1 paź 2014

Pies Pianista - tak to teraz wygląda

No to działamy.
Od miesiąca.
Po niekończących się przebudowach, wizytach miłych pań z urzędu i kolejnych burzeniach ścian PIES PIANISTA otworzył się 21 sierpnia 2014. Powinnam sobie wytatuować tę datę. Ale na razie nie mam pieniędzy na tatuaże, haha.

Jest cudnie. Tak wygląda nasz lokal.







A to widok z mojego stanowiska pracy, tzn. tego przy kasie, bo jak pracuję przy patelniach to widzę białe płytki:)





Lubię mój lokal. Uwielbiam skrzypienie starego parkietu, dźwięk podgrzewającego się ekspresu do kawy, za to drażni mnie hałas moich wahadłowych drzwiczek przy barze. A S. mój pracownik jest fanem odgłosu jaki wydaje filiżanka z cappuccino kładziona na spodek.

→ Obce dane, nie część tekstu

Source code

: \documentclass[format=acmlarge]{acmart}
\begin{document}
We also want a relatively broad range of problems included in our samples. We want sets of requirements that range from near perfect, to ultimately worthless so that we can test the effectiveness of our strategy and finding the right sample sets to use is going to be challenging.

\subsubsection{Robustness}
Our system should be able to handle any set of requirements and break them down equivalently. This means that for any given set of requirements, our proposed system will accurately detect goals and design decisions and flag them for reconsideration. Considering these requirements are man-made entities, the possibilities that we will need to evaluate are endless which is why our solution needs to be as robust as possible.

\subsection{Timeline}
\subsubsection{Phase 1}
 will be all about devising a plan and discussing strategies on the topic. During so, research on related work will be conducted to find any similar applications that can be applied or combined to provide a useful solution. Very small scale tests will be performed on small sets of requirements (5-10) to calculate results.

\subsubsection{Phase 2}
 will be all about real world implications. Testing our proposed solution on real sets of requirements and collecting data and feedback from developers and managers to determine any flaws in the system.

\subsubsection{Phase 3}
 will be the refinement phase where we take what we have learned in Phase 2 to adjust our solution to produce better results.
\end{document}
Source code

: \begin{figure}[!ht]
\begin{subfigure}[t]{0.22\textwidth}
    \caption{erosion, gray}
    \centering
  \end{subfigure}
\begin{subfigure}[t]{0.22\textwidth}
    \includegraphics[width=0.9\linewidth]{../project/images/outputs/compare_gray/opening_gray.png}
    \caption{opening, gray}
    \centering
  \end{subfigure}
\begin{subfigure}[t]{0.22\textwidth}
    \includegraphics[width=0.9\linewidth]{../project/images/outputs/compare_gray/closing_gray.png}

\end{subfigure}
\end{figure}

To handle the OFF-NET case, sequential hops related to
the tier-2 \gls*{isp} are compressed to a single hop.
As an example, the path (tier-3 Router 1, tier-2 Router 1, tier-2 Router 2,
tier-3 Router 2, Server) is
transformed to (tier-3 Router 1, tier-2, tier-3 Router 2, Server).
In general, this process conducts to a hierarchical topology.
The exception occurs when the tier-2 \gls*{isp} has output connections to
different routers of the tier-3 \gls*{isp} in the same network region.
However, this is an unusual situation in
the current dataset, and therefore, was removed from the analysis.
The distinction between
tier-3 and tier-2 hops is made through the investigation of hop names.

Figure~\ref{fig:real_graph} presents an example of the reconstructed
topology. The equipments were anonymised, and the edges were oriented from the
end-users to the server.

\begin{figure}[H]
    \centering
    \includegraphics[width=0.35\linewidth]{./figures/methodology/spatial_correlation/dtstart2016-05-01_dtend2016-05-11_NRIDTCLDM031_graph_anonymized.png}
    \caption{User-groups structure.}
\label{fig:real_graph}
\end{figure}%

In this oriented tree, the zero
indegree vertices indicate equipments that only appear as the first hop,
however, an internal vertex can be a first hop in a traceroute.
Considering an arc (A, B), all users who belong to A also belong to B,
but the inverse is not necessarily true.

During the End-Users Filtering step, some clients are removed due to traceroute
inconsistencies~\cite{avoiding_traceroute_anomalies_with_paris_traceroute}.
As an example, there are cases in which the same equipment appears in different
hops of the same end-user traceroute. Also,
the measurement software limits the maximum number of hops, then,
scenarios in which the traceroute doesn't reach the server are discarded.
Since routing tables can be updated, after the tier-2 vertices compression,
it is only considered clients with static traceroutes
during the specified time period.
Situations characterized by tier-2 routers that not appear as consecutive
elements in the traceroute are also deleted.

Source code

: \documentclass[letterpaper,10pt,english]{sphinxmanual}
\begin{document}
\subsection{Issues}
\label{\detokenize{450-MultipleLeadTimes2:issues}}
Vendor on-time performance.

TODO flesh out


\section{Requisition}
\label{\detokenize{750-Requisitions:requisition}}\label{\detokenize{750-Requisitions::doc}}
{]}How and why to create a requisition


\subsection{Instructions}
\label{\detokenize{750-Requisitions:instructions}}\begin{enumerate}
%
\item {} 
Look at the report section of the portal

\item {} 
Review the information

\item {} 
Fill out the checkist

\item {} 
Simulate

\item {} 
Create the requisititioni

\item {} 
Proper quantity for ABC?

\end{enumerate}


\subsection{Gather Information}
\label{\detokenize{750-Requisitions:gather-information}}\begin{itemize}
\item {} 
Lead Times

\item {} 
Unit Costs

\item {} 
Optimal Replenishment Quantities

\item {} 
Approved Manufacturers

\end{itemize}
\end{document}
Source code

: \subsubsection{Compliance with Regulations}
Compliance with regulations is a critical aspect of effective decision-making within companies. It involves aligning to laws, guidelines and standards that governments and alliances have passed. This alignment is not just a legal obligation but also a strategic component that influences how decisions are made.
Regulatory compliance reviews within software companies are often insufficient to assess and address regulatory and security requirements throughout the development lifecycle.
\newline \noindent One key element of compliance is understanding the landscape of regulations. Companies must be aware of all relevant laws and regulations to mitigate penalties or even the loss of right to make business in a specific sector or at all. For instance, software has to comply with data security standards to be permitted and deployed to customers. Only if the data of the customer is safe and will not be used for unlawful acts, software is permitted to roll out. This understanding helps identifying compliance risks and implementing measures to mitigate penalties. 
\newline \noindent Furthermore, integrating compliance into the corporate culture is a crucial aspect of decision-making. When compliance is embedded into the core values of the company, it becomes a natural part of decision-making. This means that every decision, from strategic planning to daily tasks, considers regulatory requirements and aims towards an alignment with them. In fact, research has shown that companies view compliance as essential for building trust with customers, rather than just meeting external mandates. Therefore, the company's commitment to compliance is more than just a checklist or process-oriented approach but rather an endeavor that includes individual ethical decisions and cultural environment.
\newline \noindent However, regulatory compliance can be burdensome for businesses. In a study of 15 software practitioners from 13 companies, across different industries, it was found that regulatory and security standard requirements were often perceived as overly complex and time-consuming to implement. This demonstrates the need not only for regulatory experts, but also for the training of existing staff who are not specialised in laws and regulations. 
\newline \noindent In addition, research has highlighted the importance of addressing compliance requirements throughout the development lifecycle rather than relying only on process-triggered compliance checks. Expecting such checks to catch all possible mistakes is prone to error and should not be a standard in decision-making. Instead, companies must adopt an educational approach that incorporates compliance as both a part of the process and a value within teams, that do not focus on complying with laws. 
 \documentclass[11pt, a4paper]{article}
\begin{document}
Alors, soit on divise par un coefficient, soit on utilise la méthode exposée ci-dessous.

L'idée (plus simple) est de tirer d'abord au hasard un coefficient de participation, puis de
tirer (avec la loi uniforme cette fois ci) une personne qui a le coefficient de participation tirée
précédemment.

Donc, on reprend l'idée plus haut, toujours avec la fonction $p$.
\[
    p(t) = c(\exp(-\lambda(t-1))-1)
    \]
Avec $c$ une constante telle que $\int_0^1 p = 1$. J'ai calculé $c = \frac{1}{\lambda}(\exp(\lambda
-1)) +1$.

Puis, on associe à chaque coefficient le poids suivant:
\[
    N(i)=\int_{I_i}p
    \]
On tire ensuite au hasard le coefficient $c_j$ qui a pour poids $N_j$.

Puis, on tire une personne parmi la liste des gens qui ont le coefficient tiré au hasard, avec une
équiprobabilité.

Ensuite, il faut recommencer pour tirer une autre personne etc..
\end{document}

Do widoków samochodów dostawczych za oknem zdążyłam się już przyzwyczaić. W końcu mieścimy się tuż przy targu. Fajnie by było mieć za oknem park, ale cóż.

A to nasze naleśniki. Jak ich ktoś spróbuje to zawsze wraca...no chyba, że nie jest z Krakowa.
Mamy już grono oddanych klientów, dla których przygotowywanie dań to czysta przyjemność.
Czekamy na kolejnych fanów prawdziwych naleśników bretońskich. Bardzo trudno idzie nam zachęcić ludzi do spróbowania naszych dań. Myślą "naleśnik to naleśnik". No ale mój galette to nie zwykły naleśnik...na szczęście jak już ktoś się skusi to potem wie o co chodzi.